(Data entries)
*** Block opens ***

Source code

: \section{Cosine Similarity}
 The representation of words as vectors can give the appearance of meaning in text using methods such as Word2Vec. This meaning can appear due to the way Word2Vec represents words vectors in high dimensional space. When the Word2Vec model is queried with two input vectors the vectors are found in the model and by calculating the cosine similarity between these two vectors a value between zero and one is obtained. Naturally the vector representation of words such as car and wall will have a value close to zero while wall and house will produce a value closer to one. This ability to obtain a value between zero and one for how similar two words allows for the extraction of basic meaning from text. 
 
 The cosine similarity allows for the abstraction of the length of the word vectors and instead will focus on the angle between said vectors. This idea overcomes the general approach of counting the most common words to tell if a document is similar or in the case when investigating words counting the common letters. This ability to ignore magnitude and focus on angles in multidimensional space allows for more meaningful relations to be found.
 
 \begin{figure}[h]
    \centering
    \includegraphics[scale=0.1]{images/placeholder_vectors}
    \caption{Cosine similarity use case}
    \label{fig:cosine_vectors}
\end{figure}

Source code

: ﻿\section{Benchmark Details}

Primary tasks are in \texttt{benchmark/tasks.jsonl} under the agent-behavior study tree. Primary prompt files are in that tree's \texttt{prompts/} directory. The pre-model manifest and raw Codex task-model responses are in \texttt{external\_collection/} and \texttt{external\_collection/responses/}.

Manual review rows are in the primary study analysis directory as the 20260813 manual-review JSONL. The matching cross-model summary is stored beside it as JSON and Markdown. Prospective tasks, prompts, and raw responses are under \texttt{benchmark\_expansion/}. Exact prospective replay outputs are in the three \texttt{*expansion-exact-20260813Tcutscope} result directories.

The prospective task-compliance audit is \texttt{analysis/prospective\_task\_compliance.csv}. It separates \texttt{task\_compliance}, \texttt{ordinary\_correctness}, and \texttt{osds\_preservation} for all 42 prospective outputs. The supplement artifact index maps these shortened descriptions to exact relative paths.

*** Block closes ***

- _The task_: Count up the lines in the records that contain the word "section" and reply with that figure only.

- _Exercise solution_: 2